• **Your objective**:
Line by line, copy the records below exactly and leave the pictures out.
BEGIN Supplied material
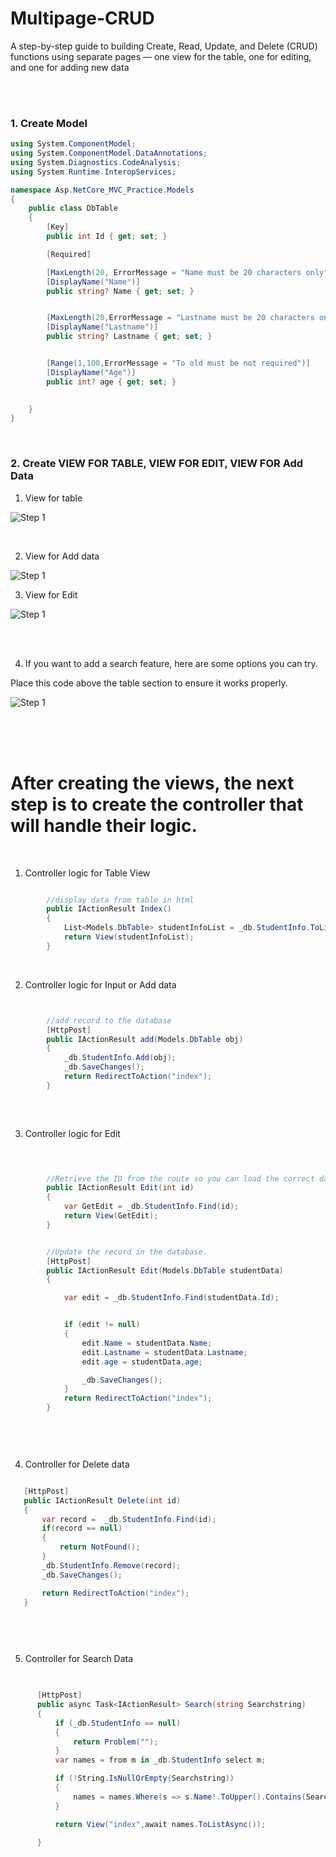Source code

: # Multipage-CRUD
A step-by-step guide to building Create, Read, Update, and Delete (CRUD) functions using separate pages — one view for the table, one for editing, and one for adding new data
 
<br>
<br> 
          
     
### 1. Create Model

```csharp
using System.ComponentModel;
using System.ComponentModel.DataAnnotations;
using System.Diagnostics.CodeAnalysis;
using System.Runtime.InteropServices;

namespace Asp.NetCore_MVC_Practice.Models
{
    public class DbTable
    {
        [Key]
        public int Id { get; set; }

        [Required]

        [MaxLength(20, ErrorMessage = "Name must be 20 characters only")]
        [DisplayName("Name")]
        public string? Name { get; set; } 


        [MaxLength(20,ErrorMessage = "Lastname must be 20 characters only")]
        [DisplayName("Lastname")]
        public string? Lastname { get; set; }


        [Range(1,100,ErrorMessage = "To old must be not required")]
        [DisplayName("Age")]
        public int? age { get; set; }

       
    }
}


```


<br>


### 2. Create  VIEW FOR TABLE,    VIEW FOR EDIT,    VIEW FOR Add Data

1. View for table 

![Step 1](docTable.png)

<br>

2. View for  Add data

![Step 1](adddata.png)


3. View for Edit

![Step 1](DocEdit.png)


<br>
<br>


4. If you want to add a search feature, here are some options you can try.
   
Place this code above the table section to ensure it works properly.

 ![Step 1](DocSearch.png)  



<br>
<br>
<br>


# After creating the views, the next step is to create the controller that will handle their logic.

<br>

1. Controller logic for Table View

```csharp

        //display data from table in html
        public IActionResult Index()
        {
            List<Models.DbTable> studentInfoList = _db.StudentInfo.ToList();
            return View(studentInfoList);
        }
```


<br>


2. Controller logic for Input or Add data

```csharp


        //add record to the database
        [HttpPost]
        public IActionResult add(Models.DbTable obj)
        {
            _db.StudentInfo.Add(obj);
            _db.SaveChanges();
            return RedirectToAction("index");
        }
       
```


<br>


3. Controller logic for Edit

```csharp


      
        //Retrieve the ID from the route so you can load the correct data into the edit form.
        public IActionResult Edit(int id)
        {
            var GetEdit = _db.StudentInfo.Find(id);
            return View(GetEdit);
        }


        //Update the record in the database.
        [HttpPost]
        public IActionResult Edit(Models.DbTable studentData)
        {

            var edit = _db.StudentInfo.Find(studentData.Id);


            if (edit != null)
            {
                edit.Name = studentData.Name;
                edit.Lastname = studentData.Lastname;
                edit.age = studentData.age;

                _db.SaveChanges();
            }
            return RedirectToAction("index");
        }

       
```


<br>


4. Controller for Delete data

  ```csharp

     [HttpPost]
     public IActionResult Delete(int id)
     {
         var record =  _db.StudentInfo.Find(id);
         if(record == null)
         {
             return NotFound();
         }
         _db.StudentInfo.Remove(record);
         _db.SaveChanges();

         return RedirectToAction("index");
     }

       
```

<br>

5. Controller for Search Data

  ```csharp

    
        [HttpPost]
        public async Task<IActionResult> Search(string Searchstring)
        {
            if (_db.StudentInfo == null)
            {
                return Problem("");
            }
            var names = from m in _db.StudentInfo select m;

            if (!String.IsNullOrEmpty(Searchstring))
            {
                names = names.Where(s => s.Name!.ToUpper().Contains(Searchstring.ToUpper()));
            }

            return View("index",await names.ToListAsync());

        }

       
```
END Supplied material
• **Solved problem**:
Source code

: # Multipage-CRUD
A step-by-step guide to building Create, Read, Update, and Delete (CRUD) functions using separate pages — one view for the table, one for editing, and one for adding new data
 
<br>
<br> 
          
     
### 1. Create Model

```csharp
using System.ComponentModel;
using System.ComponentModel.DataAnnotations;
using System.Diagnostics.CodeAnalysis;
using System.Runtime.InteropServices;

namespace Asp.NetCore_MVC_Practice.Models
{
    public class DbTable
    {
        [Key]
        public int Id { get; set; }

        [Required]

        [MaxLength(20, ErrorMessage = "Name must be 20 characters only")]
        [DisplayName("Name")]
        public string? Name { get; set; } 


        [MaxLength(20,ErrorMessage = "Lastname must be 20 characters only")]
        [DisplayName("Lastname")]
        public string? Lastname { get; set; }


        [Range(1,100,ErrorMessage = "To old must be not required")]
        [DisplayName("Age")]
        public int? age { get; set; }

       
    }
}


```


<br>


### 2. Create  VIEW FOR TABLE,    VIEW FOR EDIT,    VIEW FOR Add Data

1. View for table 

![Step 1](docTable.png)

<br>

2. View for  Add data

![Step 1](adddata.png)


3. View for Edit

![Step 1](DocEdit.png)


<br>
<br>


4. If you want to add a search feature, here are some options you can try.
   
Place this code above the table section to ensure it works properly.

 ![Step 1](DocSearch.png)  



<br>
<br>
<br>


# After creating the views, the next step is to create the controller that will handle their logic.

<br>

1. Controller logic for Table View

```csharp

        //display data from table in html
        public IActionResult Index()
        {
            List<Models.DbTable> studentInfoList = _db.StudentInfo.ToList();
            return View(studentInfoList);
        }
```


<br>


2. Controller logic for Input or Add data

```csharp


        //add record to the database
        [HttpPost]
        public IActionResult add(Models.DbTable obj)
        {
            _db.StudentInfo.Add(obj);
            _db.SaveChanges();
            return RedirectToAction("index");
        }
       
```


<br>


3. Controller logic for Edit

```csharp


      
        //Retrieve the ID from the route so you can load the correct data into the edit form.
        public IActionResult Edit(int id)
        {
            var GetEdit = _db.StudentInfo.Find(id);
            return View(GetEdit);
        }


        //Update the record in the database.
        [HttpPost]
        public IActionResult Edit(Models.DbTable studentData)
        {

            var edit = _db.StudentInfo.Find(studentData.Id);


            if (edit != null)
            {
                edit.Name = studentData.Name;
                edit.Lastname = studentData.Lastname;
                edit.age = studentData.age;

                _db.SaveChanges();
            }
            return RedirectToAction("index");
        }

       
```


<br>


4. Controller for Delete data

  ```csharp

     [HttpPost]
     public IActionResult Delete(int id)
     {
         var record =  _db.StudentInfo.Find(id);
         if(record == null)
         {
             return NotFound();
         }
         _db.StudentInfo.Remove(record);
         _db.SaveChanges();

         return RedirectToAction("index");
     }

       
```

<br>

5. Controller for Search Data

  ```csharp

    
        [HttpPost]
        public async Task<IActionResult> Search(string Searchstring)
        {
            if (_db.StudentInfo == null)
            {
                return Problem("");
            }
            var names = from m in _db.StudentInfo select m;

            if (!String.IsNullOrEmpty(Searchstring))
            {
                names = names.Where(s => s.Name!.ToUpper().Contains(Searchstring.ToUpper()));
            }

            return View("index",await names.ToListAsync());

        }

       
```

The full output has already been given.